Le 2 octobre, une grève nationale avait paralysé l’ensemble des prisons et, depuis lors, les travailleurs et travailleuses des prisons ont également rejoint la grande grève nationale du 14 octobre et ont marché parmi celles et ceux qui ont été méprisés par certains membres de votre gouvernement, qualifiés de manifestants professionnels qui ne comprendraient pas vraiment.
Je sais que vous vous êtes battue pour les mettre en place, mais les mesures d’urgence sont clairement totalement insuffisantes.

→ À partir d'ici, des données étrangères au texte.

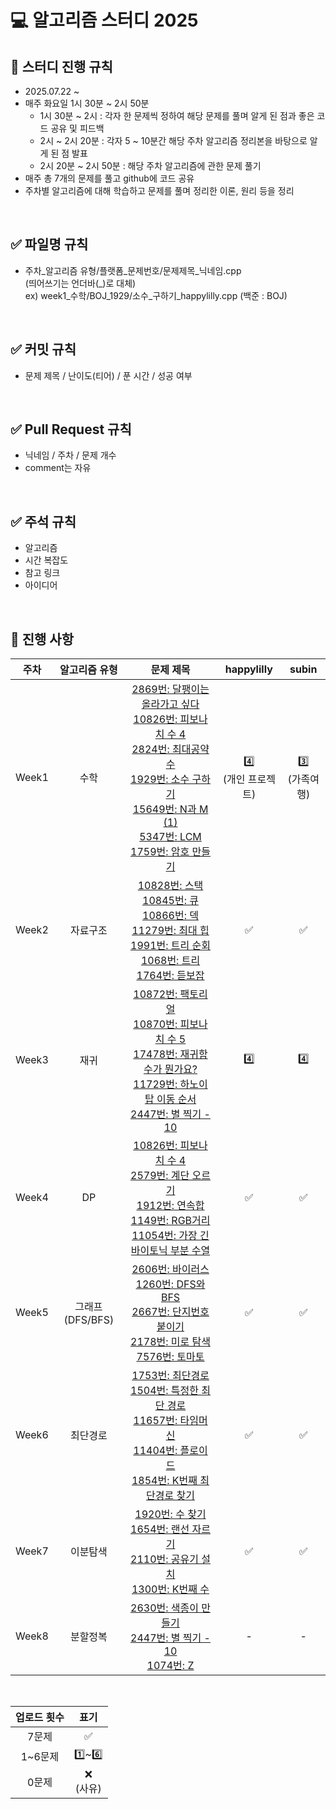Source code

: # 💻 알고리즘 스터디 2025

## 📅 스터디 진행 규칙
- 2025.07.22 ~
- 매주 화요일 1시 30분 ~ 2시 50분
  - 1시 30분 ~ 2시 : 각자 한 문제씩 정하여 해당 문제를 풀며 알게 된 점과 좋은 코드 공유 및 피드백
  - 2시 ~ 2시 20분 : 각자 5 ~ 10분간 해당 주차 알고리즘 정리본을 바탕으로 알게 된 점 발표
  - 2시 20분 ~ 2시 50분 : 해당 주차 알고리즘에 관한 문제 풀기
- 매주 총 7개의 문제를 풀고 github에 코드 공유
- 주차별 알고리즘에 대해 학습하고 문제를 풀며 정리한 이론, 원리 등을 정리
<br/>

## ✅ 파일명 규칙
  - 주차_알고리즘 유형/플랫폼_문제번호/문제제목_닉네임.cpp<br/>
  (띄어쓰기는 언더바(_)로 대체)<br/>
  ex) week1_수학/BOJ_1929/소수_구하기_happylilly.cpp (백준 : BOJ)
<br/>

## ✅ 커밋 규칙
- 문제 제목 / 난이도(티어) / 푼 시간 / 성공 여부
<br/>

## ✅ Pull Request 규칙
- 닉네임 / 주차 / 문제 개수<br/>
- comment는 자유
<br/>

## ✅ 주석 규칙
- 알고리즘<br/>
- 시간 복잡도<br/>
- 참고 링크<br/>
- 아이디어
<br/>

## 📍 진행 사항
| 주차 | 알고리즘 유형 | 문제 제목 | happylilly | subin |
| :-: | :-: | :-: | :-: | :-: |
| Week1 | 수학 | [2869번: 달팽이는 올라가고 싶다](https://www.acmicpc.net/problem/2869)<br/>[10826번: 피보나치 수 4](https://www.acmicpc.net/problem/10826)<br/>[2824번: 최대공약수](https://www.acmicpc.net/problem/2824)<br/>[1929번: 소수 구하기](https://www.acmicpc.net/problem/1929)<br/>[15649번: N과 M (1)](https://www.acmicpc.net/problem/15649)<br/>[5347번: LCM](https://www.acmicpc.net/problem/5347)<br/>[1759번: 암호 만들기](https://www.acmicpc.net/problem/1759) | 4️⃣<br/> (개인 프로젝트) | 3️⃣<br/> (가족여행) |
| Week2 | 자료구조 | [10828번: 스택](https://www.acmicpc.net/problem/10828)<br/>[10845번: 큐](https://www.acmicpc.net/problem/10845)<br/>[10866번: 덱](https://www.acmicpc.net/problem/10866)<br/>[11279번: 최대 힙](https://www.acmicpc.net/problem/11279)<br/>[1991번: 트리 순회](https://www.acmicpc.net/problem/1991)<br/>[1068번: 트리](https://www.acmicpc.net/problem/1068)<br/>[1764번: 듣보잡](https://www.acmicpc.net/problem/1764) | ✅ | ✅ |
| Week3 | 재귀 | [10872번: 팩토리얼](https://www.acmicpc.net/problem/10872)<br/>[10870번: 피보나치 수 5](https://www.acmicpc.net/problem/10870)<br/>[17478번: 재귀함수가 뭔가요?](https://www.acmicpc.net/problem/17478)<br/>[11729번: 하노이 탑 이동 순서](https://www.acmicpc.net/problem/11729)<br/>[2447번: 별 찍기 - 10](https://www.acmicpc.net/problem/2447) | 4️⃣ | 4️⃣ |
| Week4 | DP | [10826번: 피보나치 수 4](https://www.acmicpc.net/problem/10826)<br/>[2579번: 계단 오르기](https://www.acmicpc.net/problem/2579)<br/>[1912번: 연속합](https://www.acmicpc.net/problem/1912)<br/>[1149번: RGB거리](https://www.acmicpc.net/problem/1149)<br/>[11054번: 가장 긴 바이토닉 부분 수열](https://www.acmicpc.net/problem/11054) | ✅ | ✅ |
| Week5 | 그래프(DFS/BFS) | [2606번: 바이러스](https://www.acmicpc.net/problem/2606)<br/>[1260번: DFS와 BFS](https://www.acmicpc.net/problem/1260)<br/>[2667번: 단지번호붙이기](https://www.acmicpc.net/problem/2667)<br/>[2178번: 미로 탐색](https://www.acmicpc.net/problem/2178)<br/>[7576번: 토마토](https://www.acmicpc.net/problem/7576) | ✅ | ✅ |
| Week6 | 최단경로 | [1753번: 최단경로](https://www.acmicpc.net/problem/1753)<br/>[1504번: 특정한 최단 경로](https://www.acmicpc.net/problem/1504)<br/>[11657번: 타임머신](https://www.acmicpc.net/problem/11657)<br/>[11404번: 플로이드](https://www.acmicpc.net/problem/11404)<br/>[1854번: K번째 최단경로 찾기](https://www.acmicpc.net/problem/1854) | ✅ | ✅ |
| Week7 | 이분탐색 | [1920번: 수 찾기](https://www.acmicpc.net/problem/1920)<br/>[1654번: 랜선 자르기](https://www.acmicpc.net/problem/1654)<br/>[2110번: 공유기 설치](https://www.acmicpc.net/problem/2110)<br/>[1300번: K번째 수](https://www.acmicpc.net/problem/1300) | ✅ | ✅ |
| Week8 | 분할정복 | [2630번: 색종이 만들기](https://www.acmicpc.net/problem/1920)<br/>[2447번: 별 찍기 - 10](https://www.acmicpc.net/problem/2447)<br/>[1074번: Z](https://www.acmicpc.net/problem/1074) | - | - |
<br/>

| 업로드 횟수 |	표기 |
| :-: | :-: |
| 7문제 | ✅ |
| 1~6문제	| 1️⃣~6️⃣ |
| 0문제	| ❌<br/>(사유) |
<br/>
<br/>
<br/>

Madame la ministre, quel bilan tirez-vous de ces mesures ? Quelles actions immédiates et concrètes comptez-vous mettre en place ? Les directions proposent différentes solutions, par exemple la régulation carcérale, libérer deux détenus pour chaque nouvelle incarcération et un recours aux peines alternatives. Êtes-vous prête à envisager ce type de solutions ? Êtes-vous soutenue par le ministre de la Justice par d’autres ministres du gouvernement ? Les moyens structurels font toujours défaut. N’est-ce pas le prix des limites d’une politique centrée sur l’incarcération ? Ne faudrait-il pas redéfinir la manière dont la justice va prévenir, sanctionner et à terme réduire véritablement le nombre de détenus ?
Réponse de la ministre :
Chers collègues, je ne nie évidemment pas la problématique de la surpopulation carcérale à propos de laquelle les directeurs des établissements pénitentiaires ont encore récemment lancé un cri d’alarme. Les chiffres parlent d’eux-mêmes. Ce problème n’est pas nouveau, mais il s’est progressivement aggravé au fil des décennies.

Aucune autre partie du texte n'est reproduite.